In using the apparatus to gauge the quality and light, it was believed that a more picturesque, accurate and natural representation could be produced. The Black Mirror is Gareth Reid's third solo show at the Ava Gallery and his largest and most substantial to date.
Across 18 pictures, acrylic on board, Reid presents life, landscape and taxidermy, confirming the technical mastery that won the Travel Award at the BP Portrait Prize in London, while developing his subject matter beyond the human face.
As described in Dr Alexander Kennedy's foreword to the exhibition catalogue, the show's title links to a chain of references that stretch back into prehistory. The obsidian mirrors of the Aztecs, polished and prized, could only ever reflect a selection of the world, suggesting that the mirrors that are taken for granted in the modern world may too only offer a partial representation of what we call reality.
The pupil of the eye, black because its tissue absorbs the light of the world, is the filter through which we visually experience external phenomena. The involuntary constriction and dilation regulates what we see and how we see it, growing wider when an object or idea of interest is presented. Reid's apparently oppositional diptychs offer the viewer just such an opportunity, to play third party in the process of meaning-making and at the very least, to raise an eyebrow.
A young girl's portrait is presented alongside a square of sea, forcing a cursory consideration of what the differences, or similarities, might be. The largest paintings 'Landmark' and 'Landscape' play games with the senses of scale and proportion.

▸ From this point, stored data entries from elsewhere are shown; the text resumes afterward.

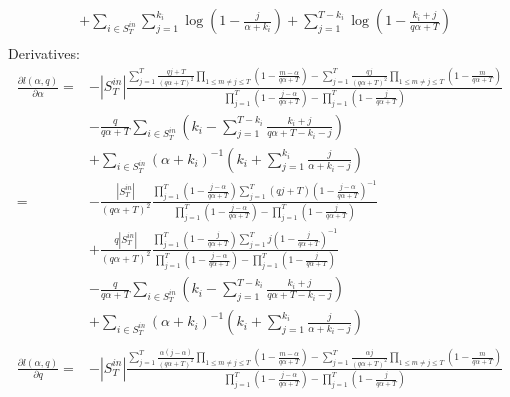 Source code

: \documentclass[a4paper, 12pt]{article}
\begin{document}
\begin{itemize}
\begin{align}
        &+ \sum_{i \in S_T^{in}}\sum_{j = 1}^{k_i} \log(1 - \frac{j}{\alpha + k_i}) + \sum_{j = 1}^{T - k_i} \log(1 - \frac{k_i + j}{q\alpha + T}) \nonumber \\
    \end{align}
    Derivatives:
    \begin{align} \label{eq:6}
        \frac{\partial l(\alpha, q)}{\partial \alpha} =& -|S_T^{in}| \frac{\sum_{j = 1}^{T} \frac{qj + T}{(q\alpha + T)^2}\prod_{1 \leq m \neq j \leq T} (1 - \frac{m - \alpha}{q\alpha + T}) - \sum_{j = 1}^{T} \frac{qj}{(q\alpha + T)^2} \prod_{1 \leq m \neq j \leq T} (1 - \frac{m}{q\alpha + T})}{\prod_{j=1}^T (1 - \frac{j - \alpha}{q\alpha + T}) - \prod_{j=1}^T (1 - \frac{j}{q\alpha + T})}\nonumber \\
        &- \frac{q}{q\alpha + T} \sum_{i \in S_T^{in}} \left( k_i - \sum_{j = 1}^{T - k_i} \frac{k_i + j}{q\alpha + T - k_i - j} \right) \nonumber \\
        &+ \sum_{i \in S_T^{in}} (\alpha + k_i)^{-1}\left(k_i + \sum_{j = 1}^{k_i} \frac{j}{\alpha + k_i - j}\right) \nonumber \\
        =& - \frac{|S_T^{in}|}{(q\alpha + T)^2} \frac{\prod_{j = 1}^{T} (1 - \frac{j - \alpha}{q\alpha + T}) \sum_{j = 1}^{T} (qj + T) (1 - \frac{j - \alpha}{q\alpha + T})^{-1} }{ \prod_{j=1}^T (1 - \frac{j - \alpha}{q\alpha + T}) - \prod_{j=1}^T (1 - \frac{j}{q\alpha + T})} \nonumber \\
        &+ \frac{q|S_T^{in}|}{(q\alpha + T)^2} \frac{ \prod_{j = 1}^{T} (1 - \frac{j}{q\alpha + T})\sum_{j = 1}^{T} j(1 - \frac{j}{q\alpha + T})^{-1} }{ \prod_{j=1}^T (1 - \frac{j - \alpha}{q\alpha + T}) - \prod_{j=1}^T (1 - \frac{j}{q\alpha + T})} \nonumber \\
        &- \frac{q}{q\alpha + T} \sum_{i \in S_T^{in}} \left( k_i - \sum_{j = 1}^{T - k_i} \frac{k_i + j}{q\alpha + T - k_i - j} \right) \nonumber \\
        &+ \sum_{i \in S_T^{in}} (\alpha + k_i)^{-1}\left(k_i + \sum_{j = 1}^{k_i} \frac{j}{\alpha + k_i - j}\right) \nonumber \\
    \end{align}
    \begin{align}
        \frac{\partial l(\alpha, q)}{\partial q} =& -|S_T^{in}| \frac{\sum_{j = 1}^T \frac{\alpha(j - \alpha)}{(q\alpha + T)^2} \prod_{1 \leq m \neq j \leq T} (1 - \frac{m - \alpha}{q\alpha + T}) - \sum_{j = 1}^{T} \frac{\alpha j}{(q\alpha + T)^2}\prod_{1 \leq m \neq j \leq T} (1 - \frac{m}{q\alpha + T})}{\prod_{j=1}^T (1 - \frac{j - \alpha}{q\alpha + T}) - \prod_{j=1}^T (1 - \frac{j}{q\alpha + T})}\nonumber \\

\end{align}
\end{itemize}
\end{document}
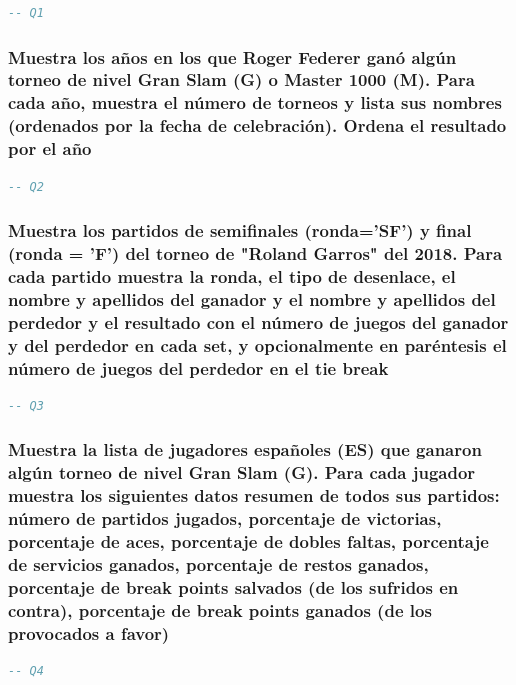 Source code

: \documentclass[11pt]{opticajnl}
\begin{document}
\begin{lstlisting}[language=SQL]
-- Q1
\end{lstlisting}





\subsubsection{Muestra los años en los que Roger Federer ganó algún torneo de nivel Gran Slam (G) o Master 1000 (M). Para cada año, muestra el número de torneos y lista sus nombres (ordenados por la fecha de celebración). Ordena el resultado por el año}

\begin{lstlisting}[language=SQL]
-- Q2
\end{lstlisting}





\subsubsection{Muestra los partidos de semiﬁnales (ronda='SF') y ﬁnal (ronda = 'F') del torneo de "Roland Garros" del 2018. Para cada partido muestra la ronda, el tipo de desenlace, el nombre y apellidos del ganador y el nombre y apellidos del perdedor y el resultado con el número de juegos del ganador y del perdedor en cada set, y opcionalmente en paréntesis el número de juegos del perdedor en el tie break}

\begin{lstlisting}[language=SQL]
-- Q3
\end{lstlisting}





\subsubsection{Muestra la lista de jugadores españoles (ES) que ganaron algún torneo de nivel Gran Slam (G). Para cada jugador muestra los siguientes datos resumen de todos sus partidos: número de partidos jugados, porcentaje de victorias, porcentaje de aces, porcentaje de dobles faltas, porcentaje de servicios ganados, porcentaje de restos ganados, porcentaje de break points salvados (de los sufridos en contra), porcentaje de break points ganados (de los provocados a favor)}

\begin{lstlisting}[language=SQL]
-- Q4
\end{lstlisting}
\end{document}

Presented beside one another, viewers are simultaneously inside the forest and above, the contrasting perspectives raising an awareness of occupying a space while being viewed from without, of observing and being observed.
The Ava Gallery, found in a spacious second-storey loft conversion in the grounds of Bangor's Clandeboye Estate, is making efforts to reduce the viewer's sense of self and self-awareness when it moves to its new premises across the courtyard, with the new gallery floors constructed from rubber to reduce the all too real clack of footstep and heel.
Reid's 'Museum' series of paintings give the initial impression of being crack snaps of still life, 'Museum I' seeming to capture mammals at play.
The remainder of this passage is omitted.